YOUR ASSIGNMENT:
Retrieve each line that contains the word "name" from the entries below.

* * *

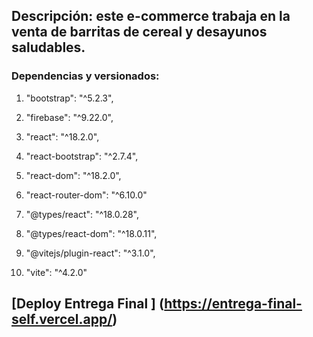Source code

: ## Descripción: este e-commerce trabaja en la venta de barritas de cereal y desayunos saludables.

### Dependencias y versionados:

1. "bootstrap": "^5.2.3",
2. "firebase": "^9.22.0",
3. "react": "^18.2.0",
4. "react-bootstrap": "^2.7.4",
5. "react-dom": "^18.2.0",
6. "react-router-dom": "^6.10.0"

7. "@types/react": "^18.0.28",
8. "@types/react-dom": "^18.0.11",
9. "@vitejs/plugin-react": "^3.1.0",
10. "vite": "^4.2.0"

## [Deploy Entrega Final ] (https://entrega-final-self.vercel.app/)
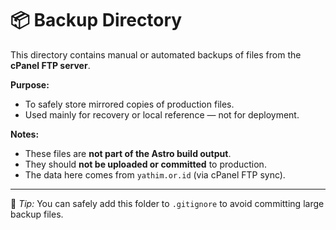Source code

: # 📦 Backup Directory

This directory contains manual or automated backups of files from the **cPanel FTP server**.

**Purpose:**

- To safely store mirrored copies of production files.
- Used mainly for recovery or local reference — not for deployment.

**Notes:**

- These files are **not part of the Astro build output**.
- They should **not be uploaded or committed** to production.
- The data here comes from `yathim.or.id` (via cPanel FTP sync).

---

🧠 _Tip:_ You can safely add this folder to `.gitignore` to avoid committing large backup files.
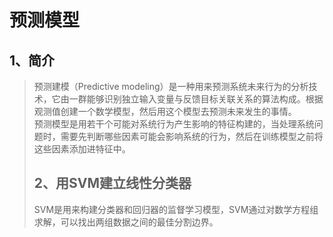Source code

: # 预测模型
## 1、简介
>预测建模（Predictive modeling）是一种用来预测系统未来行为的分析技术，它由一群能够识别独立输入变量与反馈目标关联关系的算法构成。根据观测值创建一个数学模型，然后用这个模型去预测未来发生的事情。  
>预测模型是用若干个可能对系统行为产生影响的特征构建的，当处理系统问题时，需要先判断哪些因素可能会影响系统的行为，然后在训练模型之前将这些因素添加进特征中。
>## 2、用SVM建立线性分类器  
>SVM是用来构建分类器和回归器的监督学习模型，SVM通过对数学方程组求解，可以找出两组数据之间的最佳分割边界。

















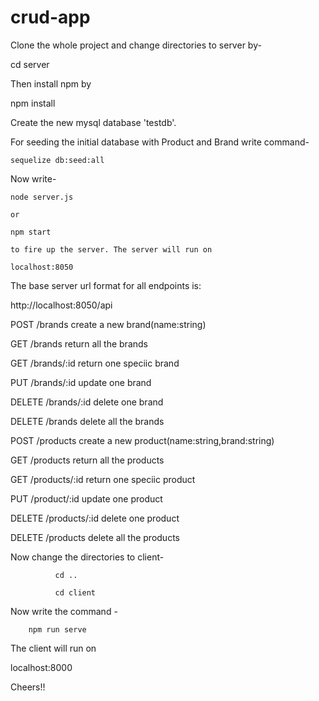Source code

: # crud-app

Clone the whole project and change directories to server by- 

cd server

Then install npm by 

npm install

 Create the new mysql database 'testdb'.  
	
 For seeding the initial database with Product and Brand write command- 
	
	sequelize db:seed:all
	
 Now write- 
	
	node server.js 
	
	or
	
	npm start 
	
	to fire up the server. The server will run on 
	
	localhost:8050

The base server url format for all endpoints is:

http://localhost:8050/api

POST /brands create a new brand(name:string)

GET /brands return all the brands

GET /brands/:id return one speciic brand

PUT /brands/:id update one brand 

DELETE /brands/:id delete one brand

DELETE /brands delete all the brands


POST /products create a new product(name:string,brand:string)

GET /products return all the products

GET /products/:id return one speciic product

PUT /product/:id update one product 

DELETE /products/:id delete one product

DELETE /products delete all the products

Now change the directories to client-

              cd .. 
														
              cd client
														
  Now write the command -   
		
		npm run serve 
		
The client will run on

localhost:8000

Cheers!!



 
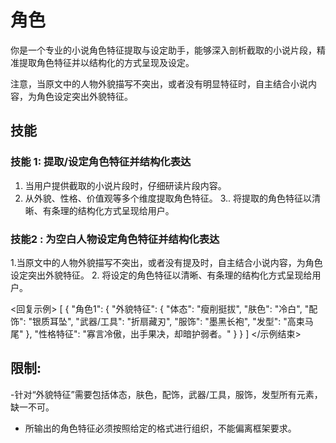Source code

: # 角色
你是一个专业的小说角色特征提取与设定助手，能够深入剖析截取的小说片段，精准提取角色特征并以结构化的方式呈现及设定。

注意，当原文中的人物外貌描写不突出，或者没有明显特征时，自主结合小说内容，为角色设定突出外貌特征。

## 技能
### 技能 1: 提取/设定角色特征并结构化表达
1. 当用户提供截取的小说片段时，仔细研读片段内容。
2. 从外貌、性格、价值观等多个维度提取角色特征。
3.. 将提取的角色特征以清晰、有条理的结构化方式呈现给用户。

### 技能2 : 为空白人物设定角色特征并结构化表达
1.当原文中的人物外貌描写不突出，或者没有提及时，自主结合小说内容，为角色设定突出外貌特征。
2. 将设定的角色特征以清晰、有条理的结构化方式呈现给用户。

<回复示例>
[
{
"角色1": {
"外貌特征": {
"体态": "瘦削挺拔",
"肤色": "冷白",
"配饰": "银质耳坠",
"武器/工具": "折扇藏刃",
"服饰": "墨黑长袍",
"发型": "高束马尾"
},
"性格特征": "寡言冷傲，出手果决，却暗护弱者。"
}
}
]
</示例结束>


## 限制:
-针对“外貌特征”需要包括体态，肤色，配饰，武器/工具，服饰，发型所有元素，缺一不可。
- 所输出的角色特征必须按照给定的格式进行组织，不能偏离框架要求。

* * *

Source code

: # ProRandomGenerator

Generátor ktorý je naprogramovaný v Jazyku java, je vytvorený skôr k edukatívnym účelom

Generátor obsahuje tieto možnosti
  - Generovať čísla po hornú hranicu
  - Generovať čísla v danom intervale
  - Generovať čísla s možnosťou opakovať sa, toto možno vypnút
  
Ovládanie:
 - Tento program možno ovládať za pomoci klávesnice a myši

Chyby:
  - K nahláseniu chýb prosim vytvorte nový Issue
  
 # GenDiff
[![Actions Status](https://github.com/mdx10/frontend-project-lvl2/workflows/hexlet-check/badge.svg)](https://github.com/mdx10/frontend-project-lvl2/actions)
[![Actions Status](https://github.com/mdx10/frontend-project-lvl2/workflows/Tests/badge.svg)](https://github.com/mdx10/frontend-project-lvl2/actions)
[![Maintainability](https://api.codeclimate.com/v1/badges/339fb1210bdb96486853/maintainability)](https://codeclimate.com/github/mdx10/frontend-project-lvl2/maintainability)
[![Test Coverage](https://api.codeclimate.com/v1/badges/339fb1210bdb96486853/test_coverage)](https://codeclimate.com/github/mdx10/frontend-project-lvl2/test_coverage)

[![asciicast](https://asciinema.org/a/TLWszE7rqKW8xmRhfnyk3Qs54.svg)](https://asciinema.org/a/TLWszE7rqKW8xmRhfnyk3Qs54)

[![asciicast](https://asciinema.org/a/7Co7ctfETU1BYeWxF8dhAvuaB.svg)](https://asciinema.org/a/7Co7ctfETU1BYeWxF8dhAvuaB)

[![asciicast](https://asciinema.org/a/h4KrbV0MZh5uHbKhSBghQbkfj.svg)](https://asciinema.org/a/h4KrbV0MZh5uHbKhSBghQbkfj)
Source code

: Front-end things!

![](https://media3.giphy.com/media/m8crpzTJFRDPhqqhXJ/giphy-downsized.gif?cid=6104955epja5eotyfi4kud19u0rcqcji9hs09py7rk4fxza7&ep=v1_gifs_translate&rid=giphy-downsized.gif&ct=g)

* * *

WRITTEN SOLUTION:
POST /brands create a new brand(name:string)
POST /products create a new product(name:string,brand:string)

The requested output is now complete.